The nights are drawing in, which means one thing – movie festival season. Film critic Tony Earnshaw takes a look at the region’s offerings.
Now in its 26th year, Leeds International Film Festival – since 2011 extended to an awe-inspiring 18 days at nine venues across the city – can justifiably lay claim to be the biggest event of its type in the North.
Opening next Thursday, November 1, with actor-turned-director Ben Affleck’s acclaimed thriller Argo (CIA spooks hatch outlandish plan to rescue hostages from Iran in 1979) with the closing gala on Thursday, November 15, featuring Michael Haneke’s Amour (octogenarian couple face up to the end of their life together), LIFF26 boasts 300 short and feature-length films and a smattering of guests that includes Nick Broomfield via Skype and both author Michael Morpurgo (War Horse) and director Andrei Konchalovsky (Runaway Train) in person on November 17.
One of Leeds’s unique selling points is the all-nighter that is Night of the Dead – five films, mainly UK premieres, with titles like A Little Bit Zombie and Meteletsa: Winter of the Dead and the phenomenon that is V/H/S. This one tends to sell out fast and LIFF staff are bracing themselves for an invasion.
Other titles that spring out of a packed programme include Thomas Vinterberg’s The Hunt, with Mads Mikkelsen as the small-town teacher accused of abuse; Persistence of Vision, the story of animator Richard Williams’ decades-long battle to finish his masterpiece The Thief and the Cobbler; Dustin Hoffman’s directorial debut Quartet starring the power quintet of Michael Gambon, Maggie Smith, Tom Courtenay, Pauline Collins and Billy Connolly; and a restored extended cut of Stanley Kubrick’s The Shining.
Leeds’s festival is the monster of the season but also starting today is Celluloid Screams, Sheffield’s horror film festival whilst York’s Aesthetica Short Film Festival runs from November 8-11 and Bradford Animation Festival takes place from November 13-17.
Rob Nevitt, director of Celluloid Screams since 2009, has put together another skin-crawling selection that includes opening gala Sightseers from Ben (Kill List) Wheatley, the reconstructed director’s cut of Nightbreed and the “amazing” Excision which closes the festival on Sunday.
“One of the highlights this year for me is our UK premiere of Resolution,” says Nevitt. “It’s an astonishing US indie debut that has the same sort of creeping dread as David Lynch’s early films.
“We also have the UK premiere of The Last Will and Testament of Rosalind Leigh, a beautifully-crafted slow burner directed by the founder of Rue Morgue magazine and starring Vanessa Redgrave.”
Nevitt is pleased with how the event is growing and reports “a significant upsurge in sales this year; weekend pass sales are at a record high. We’re expecting a sell-out for most screenings this year.”

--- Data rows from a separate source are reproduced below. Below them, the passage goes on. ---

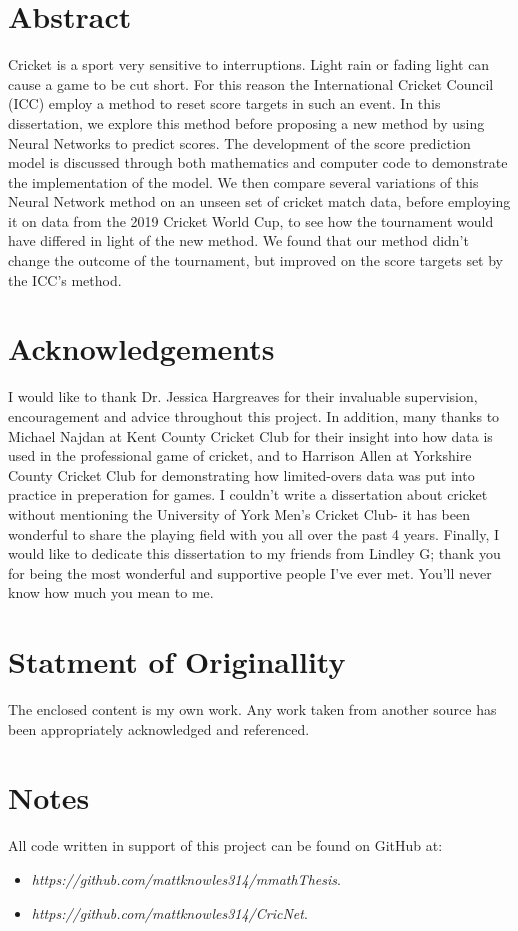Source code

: \documentclass[11pt]{report}
\begin{document}


\section*{Abstract}
Cricket is a sport very sensitive to interruptions. Light rain or fading light can cause a game to be cut short. For this reason 
the International Cricket Council (ICC) employ a method to reset score targets in such an event. In this dissertation, we explore this method 
before proposing a new method by using Neural Networks to predict scores. The development of the score prediction model is discussed through 
both mathematics and computer code to demonstrate the implementation of the model. We then compare several variations of this Neural Network method 
on an unseen set of cricket match data, before employing it on data from the 2019 Cricket World Cup, to see how the tournament would have differed in 
light of the new method. We found that our method didn't change the outcome of the tournament, but improved on the score targets set by the ICC's method.

\section*{Acknowledgements}
I would like to thank Dr. Jessica Hargreaves for their invaluable supervision, encouragement and advice throughout this project. In addition,
many thanks to Michael Najdan at Kent County Cricket Club for their insight into how data is used in the professional game of cricket, and to Harrison Allen at Yorkshire County Cricket Club for demonstrating how limited-overs data was put into practice in preperation for games. 
I couldn't write a dissertation about cricket without mentioning the University of York Men's Cricket Club- it has been wonderful to share the playing field with you all over the past 4 years.
Finally, I would like to dedicate this dissertation to my friends from Lindley G; thank you for being the most wonderful and supportive people I've ever met. You'll never know how much you mean to me.

\section*{Statment of Originallity}
The enclosed content is my own work. Any work taken from another source has been appropriately acknowledged and referenced. 

\section*{Notes}
All code written in support of this project can be found on GitHub at: \\
\begin{itemize}
    \item \textit{https://github.com/mattknowles314/mmathThesis}. 
    \item \textit{https://github.com/mattknowles314/CricNet}.
\end{itemize}
\end{document}
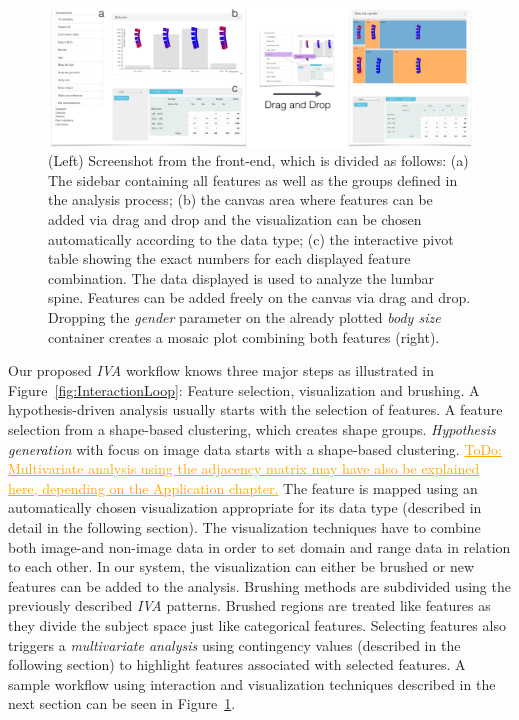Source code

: \documentclass[journal]{style/vgtc} 			          %
\newcommand{\com}[1]{\textcolor{orange}{\uline{#1}}}
\begin{document}
\begin{figure}[htb]
 \centering
 \includegraphics[width=1\textwidth, resolution=300]{figures/visualization}
 \caption{(Left) Screenshot from the front-end, which is divided as follows: (a) The sidebar containing all features as well as the groups defined in the analysis process; (b) the canvas area where features can be added via drag and drop and the visualization can be chosen automatically according to the data type; (c) the interactive pivot table showing the exact numbers for each displayed feature combination. The data displayed is used to analyze the lumbar spine. Features can be added freely on the canvas via drag and drop. Dropping the \emph{gender} parameter on the already plotted \emph{body size} container creates a mosaic plot combining both features (right).
 }
 \label{fig:visualization}
\end{figure}
Our proposed \emph{IVA} workflow knows three major steps as illustrated in Figure~\ref{fig:InteractionLoop}: Feature selection, visualization and brushing.
%
A hypothesis-driven analysis usually starts with the selection of features.
%
A feature selection from a shape-based clustering, which creates shape groups.
%
\emph{Hypothesis generation} with focus on image data starts with a shape-based clustering.
%
\com{ToDo: Multivariate analysis using the adjacency matrix may have also be explained here, depending on the Application chapter.}
%
The feature is mapped using an automatically chosen visualization appropriate for its data type (described in detail in the following section).
%
The visualization techniques have to combine both image-and non-image data in order to set domain and range data in relation to each other.
%
In our system, the visualization can either be brushed or new features can be added to the analysis. 
%
Brushing methods are subdivided using the previously described \emph{IVA} patterns.
%
Brushed regions are treated like features as they divide the subject space just like categorical features.
%
Selecting features also triggers a \emph{multivariate analysis} using contingency values (described in the following section) to highlight features associated with selected features.
%
A sample workflow using interaction and visualization techniques described in the next section can be seen in Figure~\ref{fig:visualization}.
\end{document}
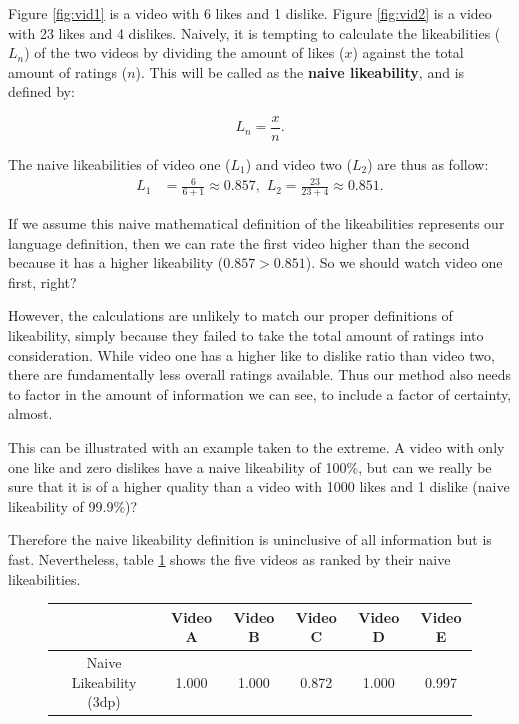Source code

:\documentclass[a4paper,11pt]{article}
\begin{document}
Figure \ref{fig:vid1} is a video with 6 likes and 1 dislike. Figure \ref{fig:vid2} is a video with 23 likes and 4 dislikes. Naively, it is tempting to calculate the likeabilities ($L_n$) of the two videos by dividing the amount of likes ($x$) against the total amount of ratings ($n$). This will be called as the \textbf{naive likeability}, and is defined by:

\[
L_n = \frac{x}{n}.
\]

The naive likeabilities of video one ($L_1$) and video two ($L_2$) are thus as follow:
\begin{align*}
    L_{1} &= \frac{6}{6+1} \approx 0.857, \,\, L_{2} = \frac{23}{23 + 4} \approx 0.851.
\end{align*}

If we assume this naive mathematical definition of the likeabilities represents our language definition, then we can rate the first video higher than the second because it has a higher likeability ($0.857 > 0.851$). So we should watch video one first, right?

However, the calculations are unlikely to match our proper definitions of likeability, simply because they failed to take the total amount of ratings into consideration. While video one has a higher like to dislike ratio than video two, there are fundamentally less overall ratings available. Thus our method also needs to factor in the amount of information we can see, to include a factor of certainty, almost.

This can be illustrated with an example taken to the extreme. A video with only one like and zero dislikes have a naive likeability of 100\%, but can we really be sure that it is of a higher quality than a video with 1000 likes and 1 dislike (naive likeability of 99.9\%)?

Therefore the naive likeability definition is uninclusive of all information but is fast. Nevertheless, table \ref{tbl:naive} shows the five videos as ranked by their naive likeabilities.

\begin{figure}[H]
    \centering
    \begin{tabular}{c|c|c|c|c|c}
        & Video A & Video B & Video C & Video D & Video E \\
        \hline
        \hline
        Naive Likeability (3dp) & 1.000 & 1.000 & 0.872 & 1.000 & 0.997
    \end{tabular}
    \label{tbl:naive}
\end{figure}
\end{document}

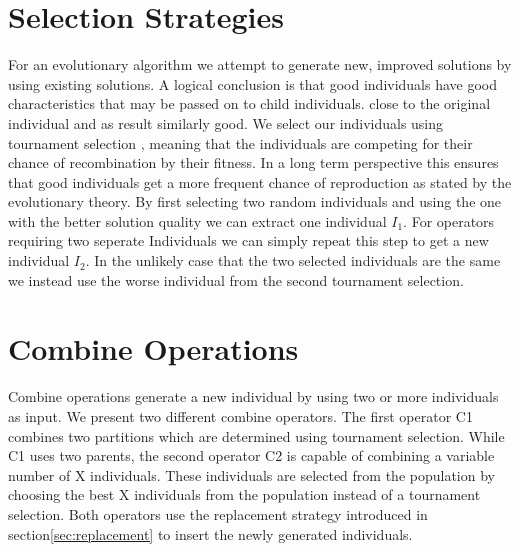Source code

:\documentclass[a4paper,12pt,titlepage, BCOR7mm,headsepline]{scrbook}
\numberwithin{equation}{section}
\begin{document}
\section{Selection Strategies}
For an evolutionary algorithm we attempt to generate new, improved solutions by using existing solutions. A logical conclusion is that good individuals have good characteristics that may be passed on to child individuals.
close to the original individual and as result similarly good. We select our individuals using tournament selection \cite{blickle1996comparison}, meaning that the individuals are competing for their chance of recombination by their fitness. In a long term perspective this ensures that good individuals get a more frequent chance of reproduction as stated by the evolutionary theory.  By first selecting two random individuals and using the one with the better solution quality we can extract one individual $I_1$. For operators requiring two seperate Individuals we can simply repeat this step to get a new individual $I_2$. In the unlikely case that the two selected individuals are the same we instead use the worse individual from the second tournament selection.
\section{Combine Operations}
Combine operations generate a new individual by using two or more individuals as input. We present two different combine operators. The first operator C1 combines two partitions which are determined using tournament selection. While C1 uses two parents, the second operator C2 is capable of combining a variable number of X individuals. These individuals are selected from the population by choosing the best X individuals from the population instead of a tournament selection. Both operators use the replacement strategy introduced in section\ref{sec:replacement} to insert the newly generated individuals.
\end{document}

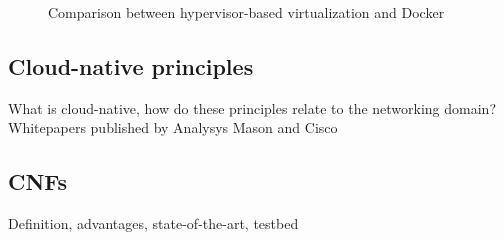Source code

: \begin{figure}[H]%
	\centering
	\quad
	
	\caption{Comparison between hypervisor-based virtualization and Docker \cite{dockerdocu}}
	\label{fig:docker}
\end{figure}


\subsection{Cloud-native principles}
What is cloud-native, how do these principles relate to  the networking domain? Whitepapers published by Analysys Mason \cite{evolutionnfv} and Cisco \cite{CNF}
\subsection{CNFs}
Definition, advantages, state-of-the-art, testbed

One film playing at several festivals including LIFF26, Celluloid Screams and Whitby’s Bram Stoker International Film Festival is Before Dawn, an intense shocker shot in the valleys around Hebden Bridge by Dominic Brunt, best known as Paddy the vet from Emmerdale. A fresh take on the zombie movie, Before Dawn plays Celluloid Screams on October 28 and LIFF26 on November 7 with the cast in attendance. It screens at Whitby tonight. With such a proliferation of horror festivals in Yorkshire, as well as rivals in Manchester and Nottingham, it would be easy to assume Nevitt is nervous.
“What does the future hold?” he asks. “Next year is our fifth anniversary, so we’re already thinking of ways to celebrate that milestone in horrifying fashion. Building on this year’s success, we’ll keep seeking out the finest new horror cinema and if we keep the audience at the heart of what we do, we hopefully won’t go far wrong…”
Leeds International Film Festival has been running since 1988.
This year its programme will include a free screening of The Golem with live cinema organ accompaniment.
To commemorate the centenary of Bram Stoker’s death in 1912, the Bram Stoker International Film Festival in Whitby will present two very different versions of his timeless tale: the 1931 Spanish Dracula and Francis Ford Coppola’s 1992 adaptation starring Gary Oldman.
Among the focuses at the 19th Bradford Animation Festival is pioneering British animator John Halas, the man behind Animal Farm.